Abstract We derive an effective continuum model to describe the nucleation and subsequent growth of a gas phase from a supersaturated, slightly compressible binary liquid in a porous medium, driven by solute diffusion. The evolution of the gas results either from the reduction of the system pressure at a constant rate. The model addresses two stages before the onset of bulk gas flow, nucleation and gas phase growth. We assume negligible gradients due to gravity or viscous forces, thus the critical gas saturation, which signals the onset of bulk gas flow, is only a function of the nucleation fraction. We show that the important quantities characterizing the process, such as the fraction of pores that host activated sites, the deviation from thermodynamic equilibrium, the maximum supersaturation in the system and the critical gas saturation depend crucially on the nucleation characteristics of the medium.
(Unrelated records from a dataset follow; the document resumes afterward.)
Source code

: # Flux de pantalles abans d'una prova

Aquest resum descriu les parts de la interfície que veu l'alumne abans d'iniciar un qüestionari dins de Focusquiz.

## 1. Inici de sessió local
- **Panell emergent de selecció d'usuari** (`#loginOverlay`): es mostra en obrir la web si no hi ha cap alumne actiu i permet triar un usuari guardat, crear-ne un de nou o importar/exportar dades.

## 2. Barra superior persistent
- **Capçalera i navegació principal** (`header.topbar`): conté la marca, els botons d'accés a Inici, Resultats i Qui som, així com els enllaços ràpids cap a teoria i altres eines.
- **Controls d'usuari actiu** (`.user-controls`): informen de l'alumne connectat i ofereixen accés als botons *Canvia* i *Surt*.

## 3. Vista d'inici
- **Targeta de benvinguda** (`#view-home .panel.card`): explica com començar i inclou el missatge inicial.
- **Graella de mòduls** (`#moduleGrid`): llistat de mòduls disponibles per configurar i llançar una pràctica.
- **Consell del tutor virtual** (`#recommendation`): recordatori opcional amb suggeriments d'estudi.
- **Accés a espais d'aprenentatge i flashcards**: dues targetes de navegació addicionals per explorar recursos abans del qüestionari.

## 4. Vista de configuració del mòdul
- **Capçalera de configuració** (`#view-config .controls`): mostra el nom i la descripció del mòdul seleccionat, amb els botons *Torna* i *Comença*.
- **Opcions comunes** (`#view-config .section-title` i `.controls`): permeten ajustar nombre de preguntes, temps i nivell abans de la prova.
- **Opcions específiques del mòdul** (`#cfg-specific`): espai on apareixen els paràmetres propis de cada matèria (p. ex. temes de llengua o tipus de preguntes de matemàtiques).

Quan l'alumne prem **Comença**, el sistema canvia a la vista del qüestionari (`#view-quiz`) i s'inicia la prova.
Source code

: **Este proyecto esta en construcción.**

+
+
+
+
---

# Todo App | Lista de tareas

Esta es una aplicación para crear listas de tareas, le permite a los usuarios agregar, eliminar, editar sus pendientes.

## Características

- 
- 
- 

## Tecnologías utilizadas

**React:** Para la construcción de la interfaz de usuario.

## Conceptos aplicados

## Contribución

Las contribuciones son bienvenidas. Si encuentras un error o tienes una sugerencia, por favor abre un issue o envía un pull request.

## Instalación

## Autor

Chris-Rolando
We use heterogeneous nucleation models primarily in the form of pre-existing gas, trapped in hydrophobic cavities, but also in terms of a rate-dependent nucleation, to investigate in detail the nucleation behavior. Using scaling analysis and a simpler analytical model we show that the relevant quantities during nucleation can be expressed in terms of a simple combination of dimensionless parameters, which include rate effects, for either type of nucleation model. The theory predicts that the maximum supersaturation in the system is a weakly increasing function of rate, which in the region of typical experimental parameters, can be approximated as a power law with a small exponent. This function depends sensitively on the probability density function of the nucleation cavity sizes. It also predicts that the final nucleation fraction, thus the critical gas saturation, is a power law of the decline rate. The theoretical exponents are shown to be in good agreement with experimental data. The subsequent evolution of the gas phase and the approach to the critical gas saturation is also described.